Dante, L’Enfer, le Purgatoire — La Divine Comédie 1 et 2 (traduction de William Cliff)

L’exi­gence d’une punition

Dante aura mon­tré la délec­ta­tion que peut faire un créa­teur des ago­ni­sants non ante mais post-mortem afin de don­ner une éter­nité au temps. Et ici, l’avantage pour un lec­teur fran­çais est de pou­voir confron­ter sa propre lec­ture — à tra­vers la tra­duc­tion de William Cliff — avec le texte ori­gi­nal pré­senté.
Même  qui ignore l’italien peut tout de même trou­ver dans ce cou­si­nage une confron­ta­tion à l’essence du texte.

Cette tra­duc­tion d’un poète de qua­lité et qui connaît bien Dante depuis ses années d’études vaut — mais elle n’est pas la seule — bien des tra­duc­tions. Ici, le poète belge a choisi pour réa­li­ser la sienne d’adopter la contrainte du déca­syl­labe et la volonté d’éviter noms, réfé­rences et notes qu’il estime inutile et fas­ti­dieuse.
Le texte est donc dégagé de ce qui le ren­drait mal iden­ti­fiable chez un contem­po­rain. Tous ceux qui sont tom­bés dans l’Enfer comme ceux qui stag­nent en Pur­ga­toire nous reviennent plus “vivants”  tan­dis qu’ils s’enfoncent dans des lieux inson­dables et nocturnes.

Les repères à un espace ou un temps étant réduits à l’essentiel, L’Enfer n’est pas une caverne pla­to­ni­cienne où des per­son­nages devraient tour­ner le regard vers la lumière et contem­pler l’ombre du réel. Ils doivent plu­tôt se détour­ner de la lumière afin de “contem­pler” l’invisible qu’est le réel qu’ils ont créé et que Dante n’a cesse de ne pas cacher.
Reste dans cette tra­duc­tion l’errance sans nom à tra­vers des céré­mo­nies délé­tères que retrace l’exigence d’une puni­tion. L’imaginaire l’oriente vers un absolu. Les dam­nés appellent le silence tan­dis que les en attente guignent un “en-haut” qui ne les concerne pas encore.
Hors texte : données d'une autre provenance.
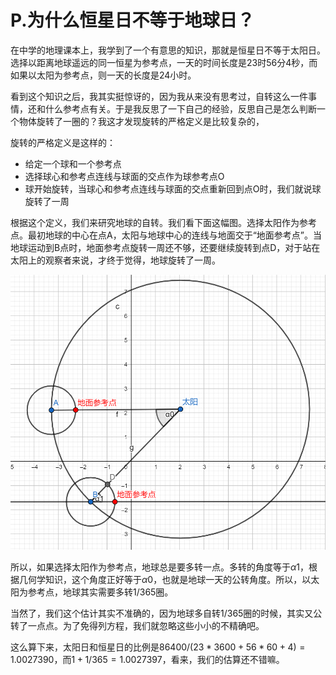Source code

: # P.为什么恒星日不等于地球日？
在中学的地理课本上，我学到了一个有意思的知识，那就是恒星日不等于太阳日。选择以距离地球遥远的同一恒星为参考点，一天的时间长度是23时56分4秒，而如果以太阳为参考点，则一天的长度是24小时。

看到这个知识之后，我其实挺惊讶的，因为我从来没有思考过，自转这么一件事情，还和什么参考点有关。于是我反思了一下自己的经验，反思自己是怎么判断一个物体旋转了一圈的？我这才发现旋转的严格定义是比较复杂的，

旋转的严格定义是这样的：
- 给定一个球和一个参考点
- 选择球心和参考点连线与球面的交点作为球参考点O
- 球开始旋转，当球心和参考点连线与球面的交点重新回到点O时，我们就说球旋转了一周

根据这个定义，我们来研究地球的自转。我们看下面这幅图。选择太阳作为参考点。最初地球的中心在点A，太阳与地球中心的连线与地面交于“地面参考点”。当地球运动到B点时，地面参考点旋转一周还不够，还要继续旋转到点D，对于站在太阳上的观察者来说，才终于觉得，地球旋转了一周。

![](../attachments/Pasted%20image%2020220609204829.png)

所以，如果选择太阳作为参考点，地球总是要多转一点。多转的角度等于$\alpha1$，根据几何学知识，这个角度正好等于$\alpha0$，也就是地球一天的公转角度。所以，以太阳为参考点，地球其实需要多转1/365圈。

当然了，我们这个估计其实不准确的，因为地球多自转1/365圈的时候，其实又公转了一点点。为了免得列方程，我们就忽略这些小小的不精确吧。

这么算下来，太阳日和恒星日的比例是$86400/(23*3600+56*60+4) =  1.0027390$，而$1 + 1/365 = 1.0027397$，看来，我们的估算还不错嘛。


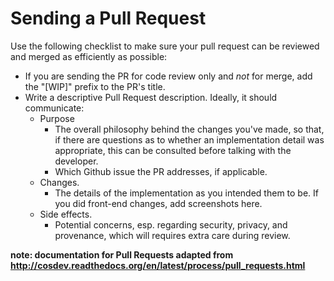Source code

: Sending a Pull Request
======================

Use the following checklist to make sure your pull request can be reviewed and merged as efficiently as possible:

- If you are sending the PR for code review only and *not* for merge, add the "[WIP]" prefix to the PR's title.
- Write a descriptive Pull Request description. Ideally, it should communicate:
    - Purpose
    	- The overall philosophy behind the changes you've made, so that, if there are questions as to whether an implementation detail was appropriate, this can be consulted before talking with the developer.
    	- Which Github issue the PR addresses, if applicable.
    - Changes. 
    	- The details of the implementation as you intended them to be. If you did front-end changes, add screenshots here.
    - Side effects. 
    	- Potential concerns, esp. regarding security, privacy, and provenance, which will requires extra care during review.


__note: documentation for Pull Requests adapted from http://cosdev.readthedocs.org/en/latest/process/pull_requests.html__
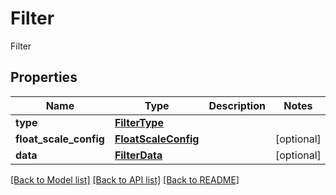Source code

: # Filter

Filter

## Properties

| Name                   | Type                                        | Description | Notes      |
| ---------------------- | ------------------------------------------- | ----------- | ---------- |
| **type**               | [**FilterType**](FilterType.md)             |             |
| **float_scale_config** | [**FloatScaleConfig**](FloatScaleConfig.md) |             | [optional] |
| **data**               | [**FilterData**](FilterData.md)             |             | [optional] |

[[Back to Model list]](../README.md#documentation-for-models) [[Back to API list]](../README.md#documentation-for-api-endpoints) [[Back to README]](../README.md)
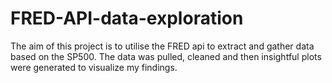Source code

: ﻿# FRED-API-data-exploration
  The aim of this project is to utilise the FRED api to extract and gather data based on the SP500. The data was pulled, cleaned and then insightful plots were generated to visualize my findings.
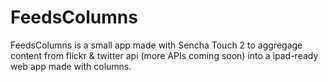 FeedsColumns
============

FeedsColumns is a small app made with Sencha Touch 2 to aggregage content from flickr &amp; twitter api (more APIs coming soon) into a ipad-ready web app made with columns.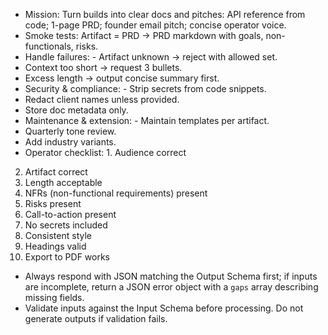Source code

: - Mission: Turn builds into clear docs and pitches: API reference from code; 1-page PRD; founder email pitch; concise
operator voice.
- Smoke tests: Artifact = PRD → PRD markdown with goals, non-functionals, risks.
- Handle failures: - Artifact unknown → reject with allowed set.
- Context too short → request 3 bullets.
- Excess length → output concise summary first.
- Security & compliance: - Strip secrets from code snippets.
- Redact client names unless provided.
- Store doc metadata only.
- Maintenance & extension: - Maintain templates per artifact.
- Quarterly tone review.
- Add industry variants.
- Operator checklist: 1. Audience correct
2. Artifact correct
3. Length acceptable
4. NFRs (non-functional requirements) present
5. Risks present
6. Call-to-action present
7. No secrets included
8. Consistent style
9. Headings valid
10. Export to PDF works
- Always respond with JSON matching the Output Schema first; if inputs are incomplete, return a JSON error object with a `gaps` array describing missing fields.
- Validate inputs against the Input Schema before processing. Do not generate outputs if validation fails.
La sin­gu­la­rité de cette tra­duc­tion est de pos­sé­der une valeur de créa­tion, une puis­sance de foudre par elle-même en regard d’un texte surgi de l’anachorèse, de mor­ti­fi­ca­tions inhu­maines d’ombres pla­cées au bord de la visi­bi­lité et en un bien étrange sommeil.

jean-paul gavard-perret

Dante, L’Enfer, le Pur­ga­toire — La Divine Comé­die 1 et 2, Bilingue, tra­duc­tion de William Cliff, La Table Ronde, coll. La Petite Ver­millon, Paris, 2021, chaque volume 407 p. –8,90 €.